Los restos humanos son en su mayoría carbono. ¿Qué le viene a la mente sobre el carbono? Lápices (grafito) y diamantes. Teóricamente, puedes convertir tus cremas a la mitad. El proyecto de investigación Carbon Copies, puramente conceptual en este momento, imagina sus cenizas como un alijo de lápices para toda la vida (que serían 240 lápices), cada uno con su nombre y contenido en una caja con un sacapuntas incorporado. A medida que se afila cada lápiz, las virutas, que son sus cenizas, se guardan dentro de la caja convirtiéndola en una urna.

¿No te interesa reencarnar en una caja de lápices? Done sus cremas a LifeGem, una empresa de Illinois, y en 18 semanas las convertirán en un diamante de un quilate gracias al alto calor y la presión. O vive tu vida después del mar como una bola conmemorativa en los arrecifes de coral.
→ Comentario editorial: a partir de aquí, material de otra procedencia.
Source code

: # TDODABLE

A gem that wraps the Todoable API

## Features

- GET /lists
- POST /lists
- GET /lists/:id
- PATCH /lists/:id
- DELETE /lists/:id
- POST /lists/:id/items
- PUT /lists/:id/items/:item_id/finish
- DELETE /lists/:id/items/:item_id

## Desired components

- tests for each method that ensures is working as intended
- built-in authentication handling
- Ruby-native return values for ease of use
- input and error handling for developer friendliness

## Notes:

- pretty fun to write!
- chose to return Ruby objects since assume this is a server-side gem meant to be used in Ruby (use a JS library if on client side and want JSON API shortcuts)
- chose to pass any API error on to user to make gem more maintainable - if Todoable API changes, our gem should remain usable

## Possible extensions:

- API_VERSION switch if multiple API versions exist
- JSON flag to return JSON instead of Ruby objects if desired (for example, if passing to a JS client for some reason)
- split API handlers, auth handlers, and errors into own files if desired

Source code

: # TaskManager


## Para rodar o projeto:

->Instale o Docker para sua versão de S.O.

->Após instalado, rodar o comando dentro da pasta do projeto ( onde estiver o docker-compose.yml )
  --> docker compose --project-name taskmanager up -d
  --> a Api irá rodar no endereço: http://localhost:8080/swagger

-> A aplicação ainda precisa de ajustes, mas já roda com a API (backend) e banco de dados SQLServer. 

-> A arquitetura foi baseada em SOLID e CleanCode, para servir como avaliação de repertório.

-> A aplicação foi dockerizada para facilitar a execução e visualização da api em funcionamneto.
Eternal Reefs Inc. mezcla cremas y cemento para crear arrecifes artificiales; la compañía incluso está abierta a conmemorar a su mascota de esta manera.
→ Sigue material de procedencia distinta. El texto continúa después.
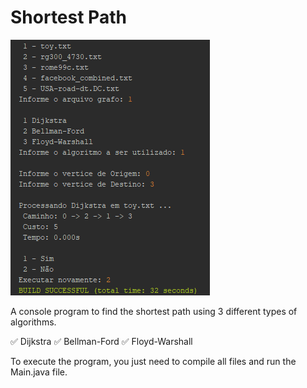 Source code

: # Shortest Path

<p>
  <img src="images/shortest-path.PNG" alt="Shortest-Path">
</p>

A console program to find the shortest path using 3 different types of algorithms.

✅ Dijkstra ✅ Bellman-Ford ✅ Floyd-Warshall

To execute the program, you just need to compile all files and run the Main.java file.

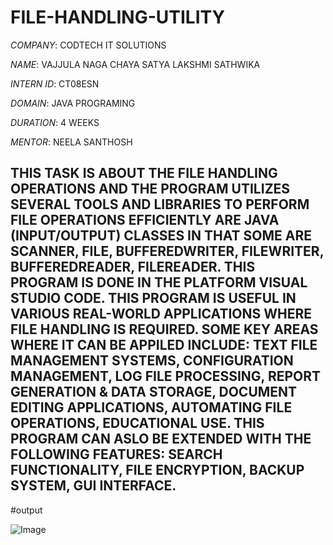 # FILE-HANDLING-UTILITY

*COMPANY*: CODTECH IT SOLUTIONS

*NAME*: VAJJULA NAGA CHAYA SATYA LAKSHMI SATHWIKA

*INTERN ID*: CT08ESN

*DOMAIN*: JAVA PROGRAMING

*DURATION*: 4 WEEKS

*MENTOR*: NEELA SANTHOSH

## THIS TASK IS ABOUT THE FILE HANDLING OPERATIONS AND THE PROGRAM UTILIZES SEVERAL TOOLS AND LIBRARIES TO PERFORM FILE OPERATIONS EFFICIENTLY ARE JAVA (INPUT/OUTPUT) CLASSES IN THAT SOME ARE SCANNER, FILE, BUFFEREDWRITER, FILEWRITER, BUFFEREDREADER, FILEREADER. THIS PROGRAM IS DONE IN THE PLATFORM VISUAL STUDIO CODE. THIS PROGRAM IS USEFUL IN VARIOUS REAL-WORLD APPLICATIONS WHERE FILE HANDLING IS REQUIRED. SOME KEY AREAS WHERE IT CAN BE APPILED INCLUDE: TEXT FILE MANAGEMENT SYSTEMS, CONFIGURATION MANAGEMENT, LOG FILE PROCESSING, REPORT GENERATION & DATA STORAGE, DOCUMENT EDITING APPLICATIONS, AUTOMATING FILE OPERATIONS, EDUCATIONAL USE. THIS PROGRAM CAN ASLO BE EXTENDED WITH THE FOLLOWING FEATURES: SEARCH FUNCTIONALITY, FILE ENCRYPTION, BACKUP SYSTEM, GUI INTERFACE. ##

#output

![Image](https://github.com/user-attachments/assets/caa0bc60-e755-4415-8bc6-112d5b0fdc66)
Si prefiere evitar la cremación, hay otras ideas locas en las que pensar, algunas conceptuales y otras reales. A un consultor ambiental sueco se le ocurrió una alternativa ecológica al entierro y la cremación: congelar un cuerpo en nitrógeno líquido infundiéndolo con ultrasonido, luego triturando el frágil cuerpo para crear un polvo higiénico que enriquece el suelo. Aunque el proceso solo se ha probado en cerdos y vacas muertos hasta ahora, una persona de 80 kilogramos (176 libras) produciría alrededor de 20 kilogramos de polvo.

O, en lugar de aplastar, ¿qué tal derretir tu cadáver? Mediante un proceso llamado hidrólisis alcalina, su cadáver se licua en un cilindro de acero con una combinación de lejía, un calor de 149 grados Celsius (300 grados Fahrenheit) y una presión de 60 libras por pulgada cuadrada (4.2 kilogramos de fuerza por centímetro).  El proceso, que aún no se utiliza en servicios funerarios, pero que ha captado el interés de algunos actores de la industria, da como resultado un líquido espeso y marrón que se puede tirar por el desagüe de manera segura.

Modern Death Cure le da un nuevo significado al adagio, de las cenizas a las cenizas, del polvo al polvo, simplemente agréguelo a este líquido por el desagüe.